◆ **What the task requires**
In the records that follow, find each line with "clear" and pull it out.

Stored records:
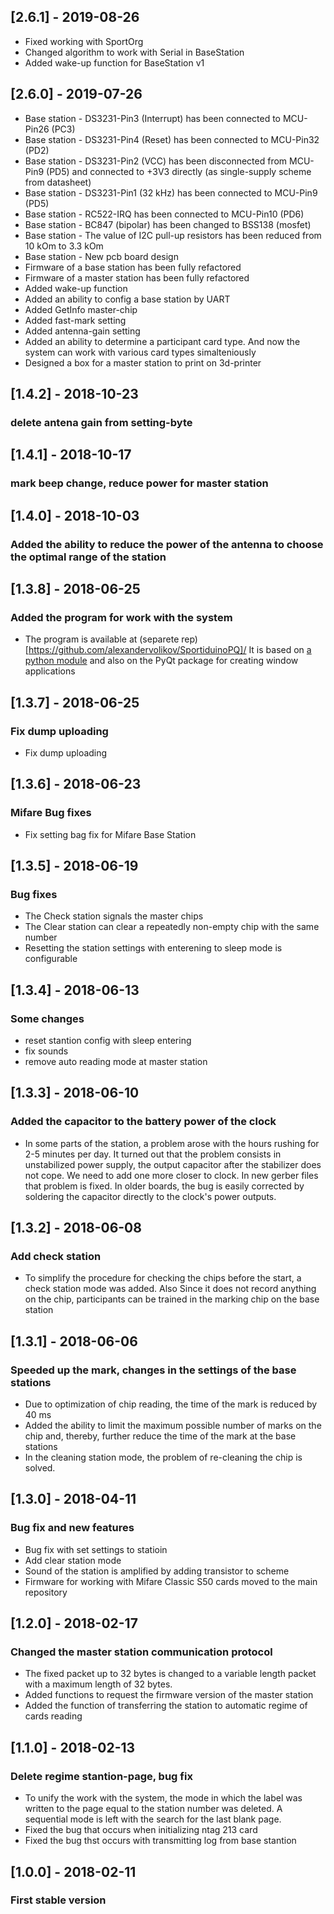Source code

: ## [2.6.1] - 2019-08-26
- Fixed working with SportOrg
- Changed algorithm to work with Serial in BaseStation
- Added wake-up function for BaseStation v1

## [2.6.0] - 2019-07-26
- Base station - DS3231-Pin3 (Interrupt) has been connected to MCU-Pin26 (PC3)
- Base station - DS3231-Pin4 (Reset) has been connected to MCU-Pin32 (PD2)
- Base station - DS3231-Pin2 (VCC) has been disconnected from MCU-Pin9 (PD5) and connected to +3V3 directly (as single-supply scheme from datasheet)
- Base station - DS3231-Pin1 (32 kHz) has been connected to MCU-Pin9 (PD5)
- Base station - RC522-IRQ has been connected to MCU-Pin10 (PD6)
- Base station - BC847 (bipolar) has been changed to BSS138 (mosfet)
- Base station - The value of I2C pull-up resistors has been reduced from 10 kOm to 3.3 kOm
- Base station - New pcb board design
- Firmware of a base station has been fully refactored
- Firmware of a master station has been fully refactored
- Added wake-up function
- Added an ability to config a base station by UART
- Added GetInfo master-chip
- Added fast-mark setting
- Added antenna-gain setting
- Added an ability to determine a participant card type. And now the system can work with various card types simalteniously
- Designed a box for a master station to print on 3d-printer

## [1.4.2] - 2018-10-23
### delete antena gain from setting-byte

## [1.4.1] - 2018-10-17
### mark beep change, reduce power for master station

## [1.4.0] - 2018-10-03
### Added the ability to reduce the power of the antenna to choose the optimal range of the station

## [1.3.8] - 2018-06-25
### Added the program for work with the system
- The program is available at (separete rep)[https://github.com/alexandervolikov/SportiduinoPQ]/ It is
based on [a python module](https://github.com/alexandervolikov/sportiduinoPython) and also on the PyQt package for creating window applications

## [1.3.7] - 2018-06-25
### Fix dump uploading
- Fix dump uploading

## [1.3.6] - 2018-06-23
### Mifare Bug fixes
- Fix setting bag fix for Mifare Base Station

## [1.3.5] - 2018-06-19
### Bug fixes
- The Check station signals the master chips
- The Clear station can clear a repeatedly non-empty chip with the same number
- Resetting the station settings with enterening to sleep mode is configurable

## [1.3.4] - 2018-06-13
### Some changes
- reset stantion config with sleep entering
- fix sounds
- remove auto reading mode at master station

## [1.3.3] - 2018-06-10
### Added the capacitor to the battery power of the clock
- In some parts of the station, a problem arose with the hours rushing for 2-5 minutes per day. It turned out that the problem consists in unstabilized power supply, the output capacitor after the stabilizer does not cope. We need to add one more closer to clock. In new gerber files that problem is fixed. In older boards, the bug is easily corrected by soldering the capacitor directly to the clock's power outputs.

## [1.3.2] - 2018-06-08
### Add check station
- To simplify the procedure for checking the chips before the start, a check station mode was added. Also Since it does not record anything on the chip, participants can be trained in the marking chip on the base station

## [1.3.1] - 2018-06-06
### Speeded up the mark, changes in the settings of the base stations
- Due to optimization of chip reading, the time of the mark is reduced by 40 ms
- Added the ability to limit the maximum possible number of marks on the chip and, thereby, further reduce the time of the mark at the base stations
- In the cleaning station mode, the problem of re-cleaning the chip is solved.

## [1.3.0] - 2018-04-11
### Bug fix and new features
- Bug fix with set settings to statioin
- Add clear station mode
- Sound of the station is amplified by adding transistor to scheme
- Firmware for working with Mifare Classic S50 cards moved to the main repository

## [1.2.0] - 2018-02-17
### Changed the master station communication protocol
- The fixed packet up to 32 bytes is changed to a variable length packet with a maximum length of 32 bytes.
- Added functions to request the firmware version of the master station
- Added the function of transferring the station to automatic regime of cards reading

## [1.1.0] - 2018-02-13
### Delete regime stantion-page, bug fix
- To unify the work with the system, the mode in which the label was written to the page equal to the station number was deleted. A sequential mode is left with the search for the last blank page.
- Fixed the bug that occurs when initializing ntag 213 card
- Fixed the bug thst occurs with transmitting log from base stantion

## [1.0.0] - 2018-02-11
### First stable version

◆ **Reply**
- The Clear station can clear a repeatedly non-empty chip with the same number
- Add clear station mode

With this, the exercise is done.